Here’s the Problem With Tesla Stock

  • Tesla (TSLA) stock dropped by more than two Twitters (TWTR) in a day.
  • Some investors understandably question paying 18 times revenue for a luxury nameplate.
  • For now, the mid-market belongs to Tesla’s rivals.
Source: Kathy Hutchins / Shutterstock.com

Tesla (NASDAQ:TSLA) stock dropped the equivalent of two Twitters (NASDAQ:TWTR) the day after the social media company agreed to Elon Musk’s $44 billion leveraged buyout offer, which reportedly includes a $12.5 billion personal loan secured by his equity stake in the electric car company.

TSLA stock fell more than 12% in Tuesday’s session. And while it has recouped a little of the loss, shares are still trading 11.7% below where they were when the deal was announced. The sell-off demonstrates how vital Musk is to Tesla. It also shows how vulnerable the EV maker has become.

Even at its lower valuation of about $911 billion, Tesla is still worth more than the other top automakers combined. Toyota (NYSE:TM) is worth $237 billion. Volkswagen (OTCMKTS:VWAGY) has a market cap of about $109 billion. Ford Motor (NYSE:F) and General Motors (NYSE:GM) together are worth $116 billion.

Tesla bestrides the car world like a colossus. But should it?

Tesla Dominates but U.S. EV Market Remains Small

Tesla’s market share is a source of constant speculation. It was estimated to have 14% of the global market for electric vehicles in 2021. Volkswagen came in second with 11%. Electrics, meanwhile, represented 8.6% of  global car sales last year, according to the International Energy Agency, up from 4.1% in 2020.

In the United States, Tesla is the clear market leader, commanding about 75% of the market. But the U.S. market is unique. It’s dominated by large, luxury vehicles, and electrics represented less than 5% of total vehicle sales in the fourth quarter of 2021.

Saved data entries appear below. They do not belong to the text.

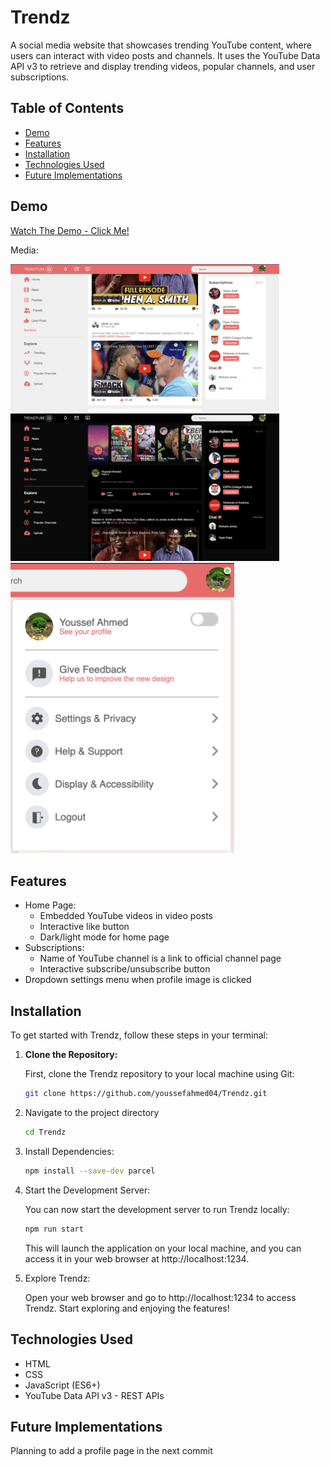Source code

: # Trendz

A social media website that showcases trending YouTube content, where users can interact with video posts and channels. It uses the YouTube Data API v3 to retrieve and display trending videos, popular channels, and user subscriptions.

## Table of Contents

- [Demo](#demo)
- [Features](#features)
- [Installation](#installation)
- [Technologies Used](#technologies-used)
- [Future Implementations](#future-implementations)

## Demo

[Watch The Demo - Click Me!](src/assets/README-imgs/Trendz-Demo.mp4)

Media:

<img src="src/assets/README-imgs/TrendzHomePage.png" alt="Home Page" width="430" height="236">
<img src="src/assets/README-imgs/TrendzDarkMode.png" alt="Dark Mode" width="430" height="236">
<img src="src/assets/README-imgs/TrendzSettingsMenu.png" alt="Settings Menu" width="357.5" height="465">

## Features

- Home Page:
  - Embedded YouTube videos in video posts
  - Interactive like button
  - Dark/light mode for home page
- Subscriptions:
  - Name of YouTube channel is a link to official channel page
  - Interactive subscribe/unsubscribe button
- Dropdown settings menu when profile image is clicked

## Installation

To get started with Trendz, follow these steps in your terminal:

1. **Clone the Repository:**

   First, clone the Trendz repository to your local machine using Git:

   ```bash
   git clone https://github.com/youssefahmed04/Trendz.git

   ```

2. Navigate to the project directory

   ```bash
   cd Trendz
   ```

3. Install Dependencies:

   ```bash
   npm install --save-dev parcel
   ```

4. Start the Development Server:

   You can now start the development server to run Trendz locally:

   ```bash
   npm run start
   ```

   This will launch the application on your local machine, and you can access it in your web browser at http://localhost:1234.

5. Explore Trendz:

   Open your web browser and go to http://localhost:1234 to access Trendz. Start exploring and enjoying the features!

## Technologies Used

- HTML
- CSS
- JavaScript (ES6+)
- YouTube Data API v3 - REST APIs

## Future Implementations

Planning to add a profile page in the next commit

The bull case for Tesla is that it can retain market share as the market grows. The bull case also insists that each Tesla is worth far more than its sticker price. Tesla offers charging stations, service and collision centers, and insurance. It has complete control over its supply chain, making all its key parts.

Its disruption of dealers, repair shops, insurers and gas stations are why investors will pay more than 18 times sales for TSLA stock.

The Risks to TSLA Stock

As I wrote last month, Tesla has an affordability problem.

In China, where 13% of new cars are now electrically powered, Tesla’s market share is declining. China’s middle-class can’t afford Teslas. Its cheapest car now costs nearly $47,000. Its top-of-the-line model sells for close to $140,000. People in China are buying smaller, low-powered vehicles priced for much less.

The average American driver spends 17,600 minutes behind the wheel each year. That’s according to a survey from the American Automobile Association Foundation for Traffic Safety. That may sound like a lot, but it averages out to less than an hour a day.

City dwellers, and that’s 83% of Americans, spend even less time in their cars. I don’t want to spend $46,000 (the average price of a new car today) for something that sits in the driveway more than 95% of the time.

The mid-market threat to Tesla is showing up in Europe, as well, where Stellantis (NYSE:STLA), which owns Fiat and Chrysler, offers the Fiat 500e.  With 29% of new vehicle sales there now plug-ins, Volkswagen has nearly a quarter of the market.

So, while Tesla still leads globally, the field is crowded and the mid-market is dominated by others.

The Bottom Line on TSLA Stock

This brings us back to the question of Tesla’s valuation. It’s not just whether Tesla should be worth 18 times sales. It’s whether it will continue to be valued that way as the market scales and middle-class urbanites enter it.

Ark Invest CEO Cathie Wood believes TSLA stock can gain 350% by 2026 by selling robotic taxis, becoming a transportation-as-a-service company.

Musk says he would love to build a lower-priced car, but inflation and demand are in the way. What’s in the way is Tesla’s design. Batteries cost money. The bigger the car, the longer the range, and the bigger and more expensive the battery must be. For electrics to dominate the U.S. market, either batteries must get cheaper or electrics must get smaller, as they’re doing in Europe and China.

In this next stage of the electric revolution, Tesla will face competition for the first time. It may win, but to do so, either it must change or the technology must.

On the date of publication, Dana Blankenhorn held no positions in companies mentioned in this story. The opinions expressed in this article are those of the writer, subject to the InvestorPlace.com Publishing Guidelines.